■ Problem details ■
Across the listing below, state how many lines hold the string "often"; write nothing but that number.

■ Dataset content ■
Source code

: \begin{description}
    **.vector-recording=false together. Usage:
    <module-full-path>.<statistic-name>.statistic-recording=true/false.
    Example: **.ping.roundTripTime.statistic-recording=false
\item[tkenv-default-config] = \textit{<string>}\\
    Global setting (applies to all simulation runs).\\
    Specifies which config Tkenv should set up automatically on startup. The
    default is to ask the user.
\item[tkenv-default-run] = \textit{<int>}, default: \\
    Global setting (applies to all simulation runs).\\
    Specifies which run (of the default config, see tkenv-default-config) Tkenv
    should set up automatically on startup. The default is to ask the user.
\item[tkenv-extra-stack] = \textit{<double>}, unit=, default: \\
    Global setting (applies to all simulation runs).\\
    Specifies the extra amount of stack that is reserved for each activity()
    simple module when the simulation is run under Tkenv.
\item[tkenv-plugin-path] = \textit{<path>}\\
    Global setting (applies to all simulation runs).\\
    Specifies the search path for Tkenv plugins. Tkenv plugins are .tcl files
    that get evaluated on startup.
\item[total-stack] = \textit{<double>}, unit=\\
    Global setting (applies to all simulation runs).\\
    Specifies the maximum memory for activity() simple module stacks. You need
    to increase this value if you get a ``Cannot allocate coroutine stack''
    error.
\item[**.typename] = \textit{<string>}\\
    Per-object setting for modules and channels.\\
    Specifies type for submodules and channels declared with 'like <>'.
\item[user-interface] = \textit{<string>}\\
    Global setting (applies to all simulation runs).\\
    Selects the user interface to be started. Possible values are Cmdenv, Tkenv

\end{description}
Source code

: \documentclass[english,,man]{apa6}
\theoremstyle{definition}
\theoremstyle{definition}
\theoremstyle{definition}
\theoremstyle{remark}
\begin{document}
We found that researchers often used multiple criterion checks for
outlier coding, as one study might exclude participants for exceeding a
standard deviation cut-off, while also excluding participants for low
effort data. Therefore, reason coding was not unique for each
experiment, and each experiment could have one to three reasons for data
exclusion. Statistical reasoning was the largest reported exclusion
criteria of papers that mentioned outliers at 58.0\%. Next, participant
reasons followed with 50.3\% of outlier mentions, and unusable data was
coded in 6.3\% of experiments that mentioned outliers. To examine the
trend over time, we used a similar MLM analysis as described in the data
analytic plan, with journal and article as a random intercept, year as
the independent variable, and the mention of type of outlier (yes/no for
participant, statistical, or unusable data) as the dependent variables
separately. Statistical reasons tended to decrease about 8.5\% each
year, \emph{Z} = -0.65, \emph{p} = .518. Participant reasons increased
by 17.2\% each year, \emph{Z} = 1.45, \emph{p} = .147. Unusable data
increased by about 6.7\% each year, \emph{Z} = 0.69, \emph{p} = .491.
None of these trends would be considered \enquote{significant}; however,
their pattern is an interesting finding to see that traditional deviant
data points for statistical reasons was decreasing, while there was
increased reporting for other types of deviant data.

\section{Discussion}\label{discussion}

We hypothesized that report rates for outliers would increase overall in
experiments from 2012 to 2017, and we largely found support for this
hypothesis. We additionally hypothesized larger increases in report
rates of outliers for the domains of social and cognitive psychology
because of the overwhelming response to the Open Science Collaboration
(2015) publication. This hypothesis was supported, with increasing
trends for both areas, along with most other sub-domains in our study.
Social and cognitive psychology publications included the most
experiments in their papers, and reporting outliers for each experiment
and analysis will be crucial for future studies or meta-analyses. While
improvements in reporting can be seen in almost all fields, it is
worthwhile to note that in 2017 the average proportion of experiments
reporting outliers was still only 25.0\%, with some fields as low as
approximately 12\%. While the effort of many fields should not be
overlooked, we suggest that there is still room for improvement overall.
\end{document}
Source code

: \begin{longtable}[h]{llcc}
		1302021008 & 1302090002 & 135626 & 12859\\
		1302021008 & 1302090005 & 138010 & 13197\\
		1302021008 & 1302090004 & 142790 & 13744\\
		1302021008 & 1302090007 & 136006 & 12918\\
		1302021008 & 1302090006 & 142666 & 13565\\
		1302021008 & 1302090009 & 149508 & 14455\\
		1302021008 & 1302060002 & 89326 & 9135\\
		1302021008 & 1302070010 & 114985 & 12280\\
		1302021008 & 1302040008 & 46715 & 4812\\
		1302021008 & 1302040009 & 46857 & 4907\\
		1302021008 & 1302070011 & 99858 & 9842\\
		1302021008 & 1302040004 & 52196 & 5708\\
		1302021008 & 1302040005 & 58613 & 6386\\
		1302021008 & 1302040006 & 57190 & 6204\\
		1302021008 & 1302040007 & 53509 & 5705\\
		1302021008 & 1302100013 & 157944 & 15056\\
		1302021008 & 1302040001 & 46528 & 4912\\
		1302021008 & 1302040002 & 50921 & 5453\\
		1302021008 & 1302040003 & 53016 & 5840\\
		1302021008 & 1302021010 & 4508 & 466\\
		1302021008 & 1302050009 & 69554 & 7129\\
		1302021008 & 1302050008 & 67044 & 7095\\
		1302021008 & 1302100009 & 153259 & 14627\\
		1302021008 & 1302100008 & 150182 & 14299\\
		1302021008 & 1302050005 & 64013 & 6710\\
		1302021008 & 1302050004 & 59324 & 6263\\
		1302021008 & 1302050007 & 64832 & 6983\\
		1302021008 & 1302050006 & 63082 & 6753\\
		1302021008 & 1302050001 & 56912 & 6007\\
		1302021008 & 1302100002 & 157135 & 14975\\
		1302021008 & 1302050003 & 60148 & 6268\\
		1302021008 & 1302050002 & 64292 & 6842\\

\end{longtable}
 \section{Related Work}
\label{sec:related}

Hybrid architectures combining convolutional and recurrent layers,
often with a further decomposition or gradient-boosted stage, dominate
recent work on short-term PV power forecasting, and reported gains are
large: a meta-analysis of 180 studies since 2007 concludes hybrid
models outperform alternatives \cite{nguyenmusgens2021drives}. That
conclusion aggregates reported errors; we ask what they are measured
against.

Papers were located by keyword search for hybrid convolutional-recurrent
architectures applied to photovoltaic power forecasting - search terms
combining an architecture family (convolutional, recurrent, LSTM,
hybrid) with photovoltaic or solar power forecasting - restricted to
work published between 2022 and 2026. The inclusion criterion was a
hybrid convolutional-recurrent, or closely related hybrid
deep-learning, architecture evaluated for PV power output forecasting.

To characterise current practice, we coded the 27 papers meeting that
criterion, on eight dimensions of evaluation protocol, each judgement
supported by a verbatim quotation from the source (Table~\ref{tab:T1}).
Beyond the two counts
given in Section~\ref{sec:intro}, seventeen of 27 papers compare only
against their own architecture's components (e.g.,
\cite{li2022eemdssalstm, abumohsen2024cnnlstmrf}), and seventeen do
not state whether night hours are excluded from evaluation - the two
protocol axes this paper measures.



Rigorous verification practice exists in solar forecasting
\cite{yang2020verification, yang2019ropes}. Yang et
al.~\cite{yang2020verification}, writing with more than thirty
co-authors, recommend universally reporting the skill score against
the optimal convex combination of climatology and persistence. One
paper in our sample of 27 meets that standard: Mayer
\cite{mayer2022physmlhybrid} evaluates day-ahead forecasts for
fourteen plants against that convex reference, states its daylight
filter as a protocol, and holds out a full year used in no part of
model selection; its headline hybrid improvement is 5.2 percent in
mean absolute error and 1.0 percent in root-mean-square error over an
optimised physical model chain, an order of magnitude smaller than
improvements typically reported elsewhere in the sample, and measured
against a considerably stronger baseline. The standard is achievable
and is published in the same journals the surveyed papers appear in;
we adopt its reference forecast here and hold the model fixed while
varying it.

■ Response to this exercise ■
2